Neutral density filters

Lenses

Mirrors (concave and triple)

Beam splitters (half‐silvered mirrors)

Optical light fibers

Rotating shutters/window slits/irises

Lenses, slits, and diaphragms are used to focus light on through the system. Plain glass windows are used to separate the primary optical system from flue gases. Optical light fibers can be used to transmit light from the stack to a spectrometer or can route light in a spectrometer to simplify otherwise complex lens or mirror arrangements. Rotating shutters are used to reflect or block light to create oscillating signals.

Figure 4‐16 Constructing a spectrophotometer.
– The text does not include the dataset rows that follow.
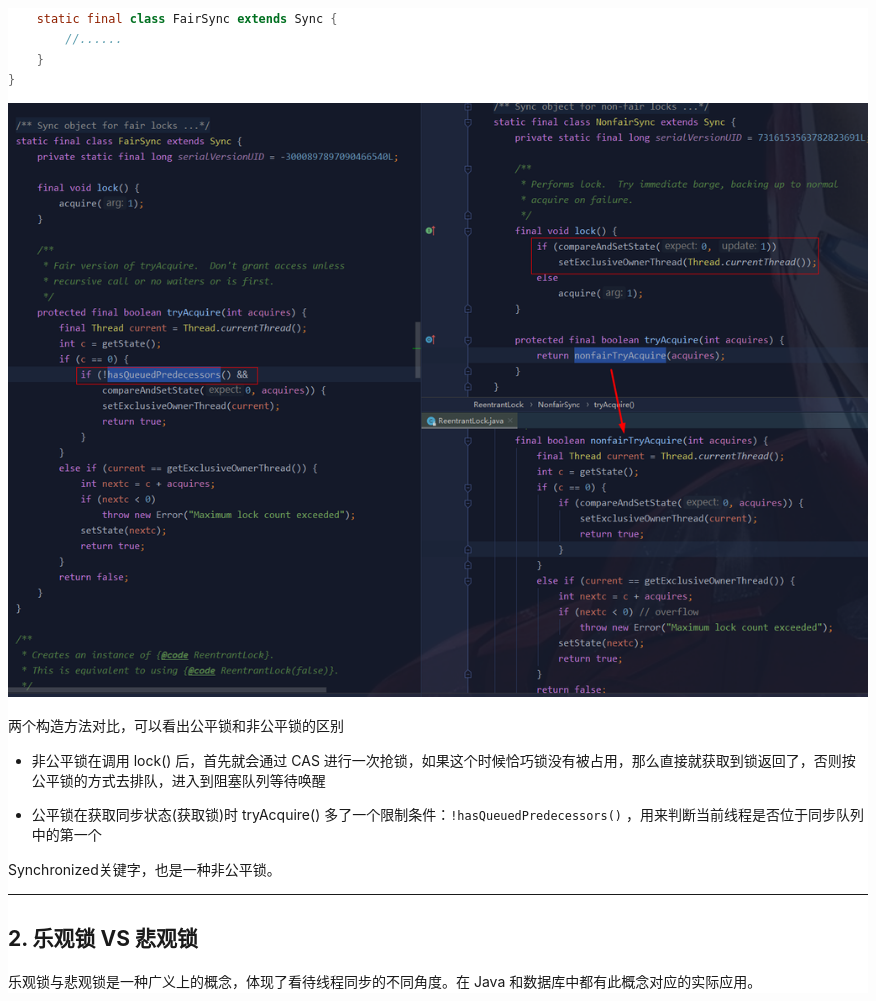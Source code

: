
 ```java
    static final class FairSync extends Sync {
        //......
    }   
}
```

![](../../_images/java/juc/ReentrantLockCode.jpg)

两个构造方法对比，可以看出公平锁和非公平锁的区别

- 非公平锁在调用 lock() 后，首先就会通过 CAS 进行一次抢锁，如果这个时候恰巧锁没有被占用，那么直接就获取到锁返回了，否则按公平锁的方式去排队，进入到阻塞队列等待唤醒

- 公平锁在获取同步状态(获取锁)时 tryAcquire() 多了一个限制条件：`!hasQueuedPredecessors()` ，用来判断当前线程是否位于同步队列中的第一个



Synchronized关键字，也是一种非公平锁。

------



## 2. 乐观锁 VS 悲观锁

乐观锁与悲观锁是一种广义上的概念，体现了看待线程同步的不同角度。在 Java 和数据库中都有此概念对应的实际应用。
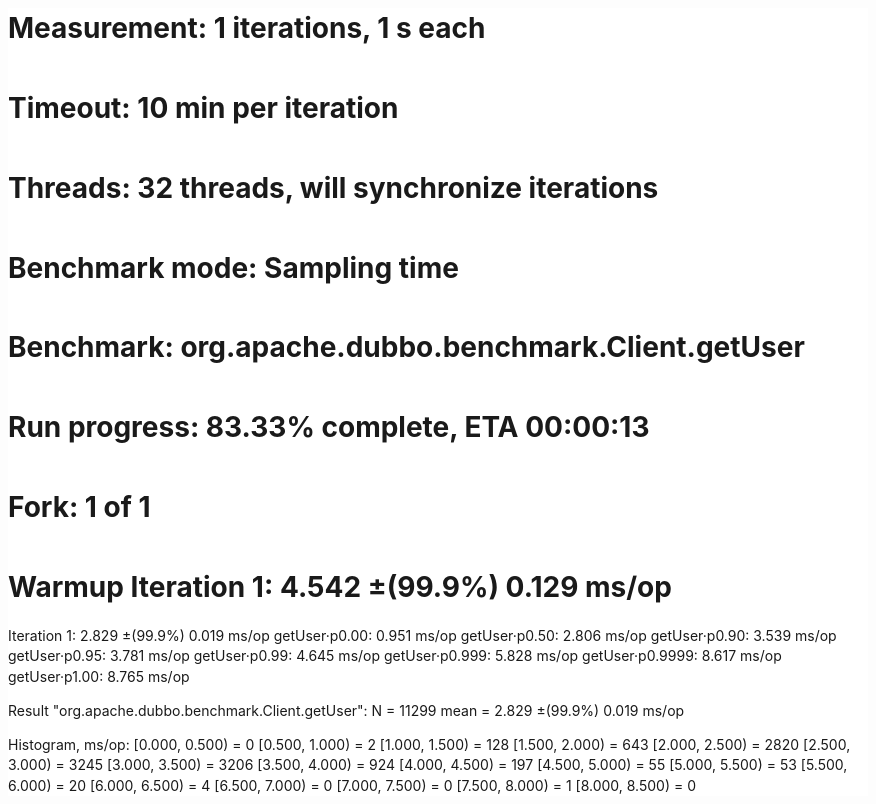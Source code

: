 # Measurement: 1 iterations, 1 s each
# Timeout: 10 min per iteration
# Threads: 32 threads, will synchronize iterations
# Benchmark mode: Sampling time
# Benchmark: org.apache.dubbo.benchmark.Client.getUser

# Run progress: 83.33% complete, ETA 00:00:13
# Fork: 1 of 1
# Warmup Iteration   1: 4.542 ±(99.9%) 0.129 ms/op
Iteration   1: 2.829 ±(99.9%) 0.019 ms/op
                 getUser·p0.00:   0.951 ms/op
                 getUser·p0.50:   2.806 ms/op
                 getUser·p0.90:   3.539 ms/op
                 getUser·p0.95:   3.781 ms/op
                 getUser·p0.99:   4.645 ms/op
                 getUser·p0.999:  5.828 ms/op
                 getUser·p0.9999: 8.617 ms/op
                 getUser·p1.00:   8.765 ms/op



Result "org.apache.dubbo.benchmark.Client.getUser":
  N = 11299
  mean =      2.829 ±(99.9%) 0.019 ms/op

  Histogram, ms/op:
    [0.000, 0.500) = 0 
    [0.500, 1.000) = 2 
    [1.000, 1.500) = 128 
    [1.500, 2.000) = 643 
    [2.000, 2.500) = 2820 
    [2.500, 3.000) = 3245 
    [3.000, 3.500) = 3206 
    [3.500, 4.000) = 924 
    [4.000, 4.500) = 197 
    [4.500, 5.000) = 55 
    [5.000, 5.500) = 53 
    [5.500, 6.000) = 20 
    [6.000, 6.500) = 4 
    [6.500, 7.000) = 0 
    [7.000, 7.500) = 0 
    [7.500, 8.000) = 1 
    [8.000, 8.500) = 0 
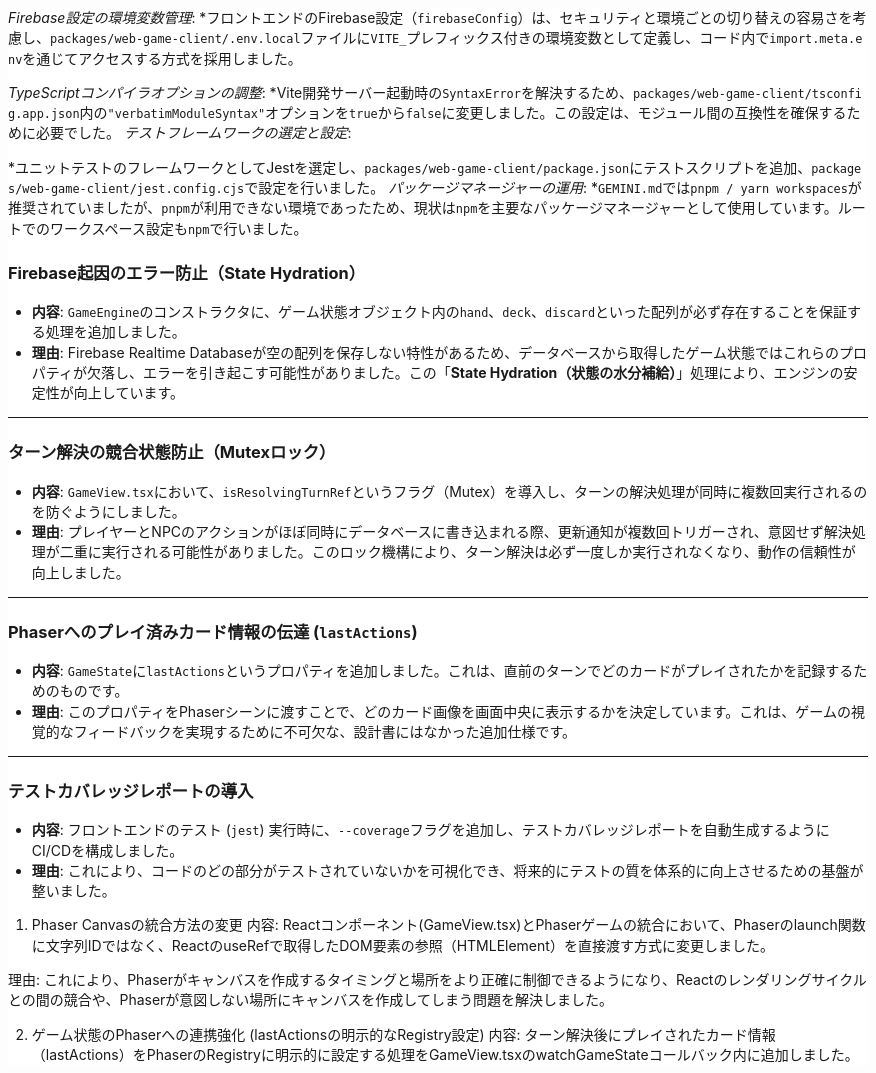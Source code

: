 *Firebase設定の環境変数管理*:
*フロントエンドのFirebase設定（`firebaseConfig`）は、セキュリティと環境ごとの切り替えの容易さを考慮し、`packages/web-game-client/.env.local`ファイルに`VITE_`プレフィックス付きの環境変数として定義し、コード内で`import.meta.env`を通じてアクセスする方式を採用しました。

*TypeScriptコンパイラオプションの調整*:
*Vite開発サーバー起動時の`SyntaxError`を解決するため、`packages/web-game-client/tsconfig.app.json`内の`"verbatimModuleSyntax"`オプションを`true`から`false`に変更しました。この設定は、モジュール間の互換性を確保するために必要でした。
*テストフレームワークの選定と設定*:

*ユニットテストのフレームワークとしてJestを選定し、`packages/web-game-client/package.json`にテストスクリプトを追加、`packages/web-game-client/jest.config.cjs`で設定を行いました。
*パッケージマネージャーの運用*:
*`GEMINI.md`では`pnpm / yarn workspaces`が推奨されていましたが、`pnpm`が利用できない環境であったため、現状は`npm`を主要なパッケージマネージャーとして使用しています。ルートでのワークスペース設定も`npm`で行いました。


### Firebase起因のエラー防止（State Hydration）

* **内容**: `GameEngine`のコンストラクタに、ゲーム状態オブジェクト内の`hand`、`deck`、`discard`といった配列が必ず存在することを保証する処理を追加しました。
* **理由**: Firebase Realtime Databaseが空の配列を保存しない特性があるため、データベースから取得したゲーム状態ではこれらのプロパティが欠落し、エラーを引き起こす可能性がありました。この「**State Hydration（状態の水分補給）**」処理により、エンジンの安定性が向上しています。

---

### ターン解決の競合状態防止（Mutexロック）

* **内容**: `GameView.tsx`において、`isResolvingTurnRef`というフラグ（Mutex）を導入し、ターンの解決処理が同時に複数回実行されるのを防ぐようにしました。
* **理由**: プレイヤーとNPCのアクションがほぼ同時にデータベースに書き込まれる際、更新通知が複数回トリガーされ、意図せず解決処理が二重に実行される可能性がありました。このロック機構により、ターン解決は必ず一度しか実行されなくなり、動作の信頼性が向上しました。

---

### Phaserへのプレイ済みカード情報の伝達 (`lastActions`)

* **内容**: `GameState`に`lastActions`というプロパティを追加しました。これは、直前のターンでどのカードがプレイされたかを記録するためのものです。
* **理由**: このプロパティをPhaserシーンに渡すことで、どのカード画像を画面中央に表示するかを決定しています。これは、ゲームの視覚的なフィードバックを実現するために不可欠な、設計書にはなかった追加仕様です。

---

### テストカバレッジレポートの導入

* **内容**: フロントエンドのテスト (`jest`) 実行時に、`--coverage`フラグを追加し、テストカバレッジレポートを自動生成するようにCI/CDを構成しました。
* **理由**: これにより、コードのどの部分がテストされていないかを可視化でき、将来的にテストの質を体系的に向上させるための基盤が整いました。

1. Phaser Canvasの統合方法の変更
内容: Reactコンポーネント(GameView.tsx)とPhaserゲームの統合において、Phaserのlaunch関数に文字列IDではなく、ReactのuseRefで取得したDOM要素の参照（HTMLElement）を直接渡す方式に変更しました。

理由: これにより、Phaserがキャンバスを作成するタイミングと場所をより正確に制御できるようになり、Reactのレンダリングサイクルとの間の競合や、Phaserが意図しない場所にキャンバスを作成してしまう問題を解決しました。

2. ゲーム状態のPhaserへの連携強化 (lastActionsの明示的なRegistry設定)
内容: ターン解決後にプレイされたカード情報（lastActions）をPhaserのRegistryに明示的に設定する処理をGameView.tsxのwatchGameStateコールバック内に追加しました。
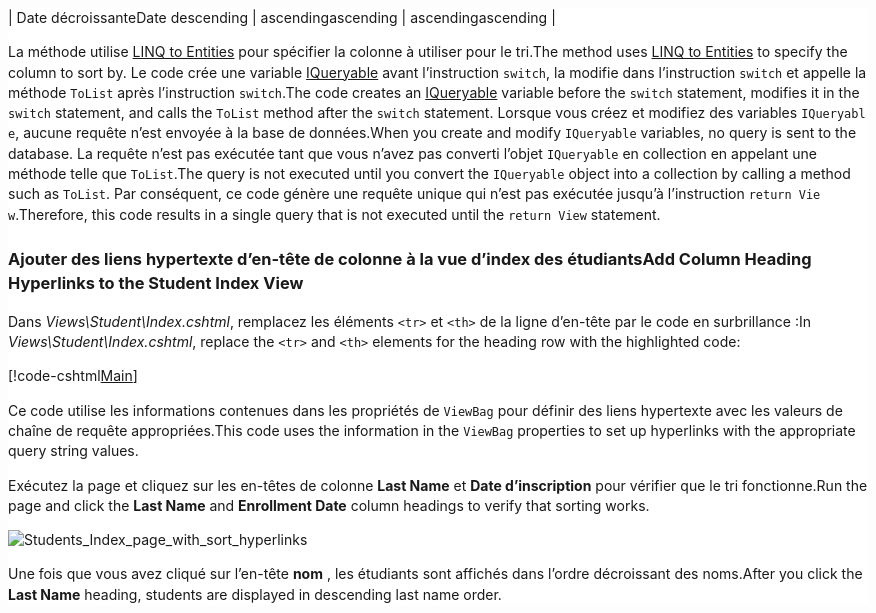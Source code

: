 | <span data-ttu-id="0b1df-146">Date décroissante</span><span class="sxs-lookup"><span data-stu-id="0b1df-146">Date descending</span></span> | <span data-ttu-id="0b1df-147">ascending</span><span class="sxs-lookup"><span data-stu-id="0b1df-147">ascending</span></span> | <span data-ttu-id="0b1df-148">ascending</span><span class="sxs-lookup"><span data-stu-id="0b1df-148">ascending</span></span> |

<span data-ttu-id="0b1df-149">La méthode utilise [LINQ to Entities](https://msdn.microsoft.com/library/bb386964.aspx) pour spécifier la colonne à utiliser pour le tri.</span><span class="sxs-lookup"><span data-stu-id="0b1df-149">The method uses [LINQ to Entities](https://msdn.microsoft.com/library/bb386964.aspx) to specify the column to sort by.</span></span> <span data-ttu-id="0b1df-150">Le code crée une variable [IQueryable](https://msdn.microsoft.com/library/bb351562.aspx) avant l’instruction `switch`, la modifie dans l’instruction `switch` et appelle la méthode `ToList` après l’instruction `switch`.</span><span class="sxs-lookup"><span data-stu-id="0b1df-150">The code creates an [IQueryable](https://msdn.microsoft.com/library/bb351562.aspx) variable before the `switch` statement, modifies it in the `switch` statement, and calls the `ToList` method after the `switch` statement.</span></span> <span data-ttu-id="0b1df-151">Lorsque vous créez et modifiez des variables `IQueryable`, aucune requête n’est envoyée à la base de données.</span><span class="sxs-lookup"><span data-stu-id="0b1df-151">When you create and modify `IQueryable` variables, no query is sent to the database.</span></span> <span data-ttu-id="0b1df-152">La requête n’est pas exécutée tant que vous n’avez pas converti l’objet `IQueryable` en collection en appelant une méthode telle que `ToList`.</span><span class="sxs-lookup"><span data-stu-id="0b1df-152">The query is not executed until you convert the `IQueryable` object into a collection by calling a method such as `ToList`.</span></span> <span data-ttu-id="0b1df-153">Par conséquent, ce code génère une requête unique qui n’est pas exécutée jusqu’à l’instruction `return View`.</span><span class="sxs-lookup"><span data-stu-id="0b1df-153">Therefore, this code results in a single query that is not executed until the `return View` statement.</span></span>

### <a name="add-column-heading-hyperlinks-to-the-student-index-view"></a><span data-ttu-id="0b1df-154">Ajouter des liens hypertexte d’en-tête de colonne à la vue d’index des étudiants</span><span class="sxs-lookup"><span data-stu-id="0b1df-154">Add Column Heading Hyperlinks to the Student Index View</span></span>

<span data-ttu-id="0b1df-155">Dans *Views\Student\Index.cshtml*, remplacez les éléments `<tr>` et `<th>` de la ligne d’en-tête par le code en surbrillance :</span><span class="sxs-lookup"><span data-stu-id="0b1df-155">In *Views\Student\Index.cshtml*, replace the `<tr>` and `<th>` elements for the heading row with the highlighted code:</span></span>

[!code-cshtml[Main](sorting-filtering-and-paging-with-the-entity-framework-in-an-asp-net-mvc-application/samples/sample3.cshtml?highlight=5-15)]

<span data-ttu-id="0b1df-156">Ce code utilise les informations contenues dans les propriétés de `ViewBag` pour définir des liens hypertexte avec les valeurs de chaîne de requête appropriées.</span><span class="sxs-lookup"><span data-stu-id="0b1df-156">This code uses the information in the `ViewBag` properties to set up hyperlinks with the appropriate query string values.</span></span>

<span data-ttu-id="0b1df-157">Exécutez la page et cliquez sur les en-têtes de colonne **Last Name** et **Date d’inscription** pour vérifier que le tri fonctionne.</span><span class="sxs-lookup"><span data-stu-id="0b1df-157">Run the page and click the **Last Name** and **Enrollment Date** column headings to verify that sorting works.</span></span>

![Students_Index_page_with_sort_hyperlinks](sorting-filtering-and-paging-with-the-entity-framework-in-an-asp-net-mvc-application/_static/image2.png)

<span data-ttu-id="0b1df-159">Une fois que vous avez cliqué sur l’en-tête **nom** , les étudiants sont affichés dans l’ordre décroissant des noms.</span><span class="sxs-lookup"><span data-stu-id="0b1df-159">After you click the **Last Name** heading, students are displayed in descending last name order.</span></span>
A half‐silvered mirror is a partially silvered mirror which both reflects and transmits light – essentially enabling two functions out of one component in an optical design. Half‐silvered mirrors may be more familiar in their application in mirrored sunglasses, or the “transparent mirror” seen in movies or amusement centers. Half‐silvered mirrors can be found in most double‐pass opacity monitors and in‐situ gas analyzers.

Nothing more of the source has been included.